EXERCISE DATA:
------------------------------------------------------------------------
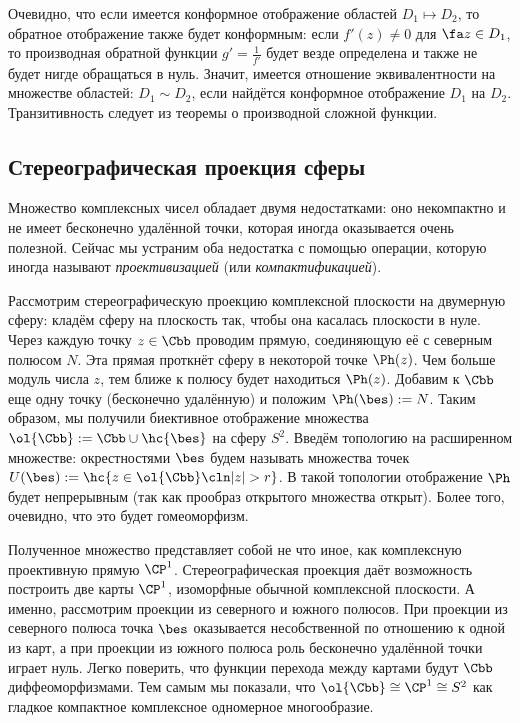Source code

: \documentclass[a4paper]{article}
\begin{document}
Очевидно, что если имеется конформное отображение областей $D_1 \mapsto D_2$, то обратное отображение
также будет конформным: если $f'(z) \neq 0$ для $\fa z \in D_1$, то производная обратной функции
$g' =\frac{1}{f'}$ будет везде определена и также не будет нигде обращаться в нуль.
Значит, имеется отношение эквивалентности на множестве областей: $D_1 \sim D_2$, если найдётся конформное
отображение $D_1$ на $D_2$. Транзитивность следует из теоремы о производной сложной функции.

\subsection{Стереографическая проекция сферы}

Множество комплексных чисел обладает двумя недостатками: оно некомпактно и не имеет бесконечно удалённой
точки, которая иногда оказывается очень полезной. Сейчас мы устраним оба недостатка с помощью
операции, которую иногда называют \emph{проективизацией} (или \emph{компактификацией}).

Рассмотрим стереографическую проекцию комплексной плоскости на двумерную сферу: кладём сферу на плоскость так,
чтобы она касалась плоскости в нуле. Через каждую точку $z\in \Cbb$ проводим прямую, соединяющую её с
северным полюсом $N$. Эта прямая проткнёт сферу в некоторой точке $\Ph(z)$. Чем больше модуль числа $z$, тем
ближе к полюсу будет находиться $\Ph(z)$. Добавим к $\Cbb$ еще одну точку (бесконечно удалённую) и положим
$\Ph(\bes) := N$. Таким образом, мы получили биективное отображение множества
$\ol{\Cbb} := \Cbb \cup \hc{\bes}$ на сферу $S^2$. Введём топологию на расширенном множестве: окрестностями $\bes$
будем называть множества точек $U(\bes) := \hc{z \in \ol{\Cbb} \cln |z| > r}$. В такой топологии отображение $\Ph$
будет непрерывным (так как прообраз открытого множества открыт). Более того, очевидно, что это будет гомеоморфизм.

Полученное множество представляет собой не что иное, как комплексную проективную прямую $\CP^1$. Стереографическая
проекция даёт возможность построить две карты $\CP^1$, изоморфные обычной комплексной плоскости. А именно, рассмотрим
проекции из северного и южного полюсов. При проекции из северного полюса точка $\bes$ оказывается несобственной
по отношению к одной из карт, а при проекции из южного полюса роль бесконечно удалённой точки играет нуль.
Легко поверить, что функции перехода между картами будут $\Cbb$\д диффеоморфизмами. Тем самым мы показали, что $\ol{\Cbb} \cong \CP^1 \cong S^2$
как гладкое компактное комплексное одномерное многообразие.
\end{document}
------------------------------------------------------------------------
REQUIRED WORK:
Write out each line exactly, beginning at the one with "как гладкое компактное" and ending at the final line of the records above, with nothing added.

YOUR SOLUTION:
как гладкое компактное комплексное одномерное многообразие.
\end{document}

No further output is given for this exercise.